## TASK DETAILS
Among the records below, one line contains "代码中有用到条件编译的需要在Mono编译器中定义，如UNITY\_IOS等，"; copy that line and all that follow it, exactly as written.

## WORKING DATA
● ● ● ●

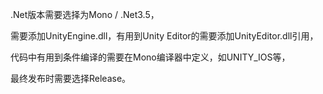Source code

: <div>

.Net版本需要选择为Mono / .Net3.5，

</div>

<div>

需要添加UnityEngine.dll，有用到Unity
Editor的需要添加UnityEditor.dll引用，

</div>

<div>

代码中有用到条件编译的需要在Mono编译器中定义，如UNITY\_IOS等，

</div>

<div>

最终发布时需要选择Release。

</div>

● ● ● ●

## ANSWER TO THIS PROBLEM
代码中有用到条件编译的需要在Mono编译器中定义，如UNITY\_IOS等，

</div>

<div>

最终发布时需要选择Release。

</div>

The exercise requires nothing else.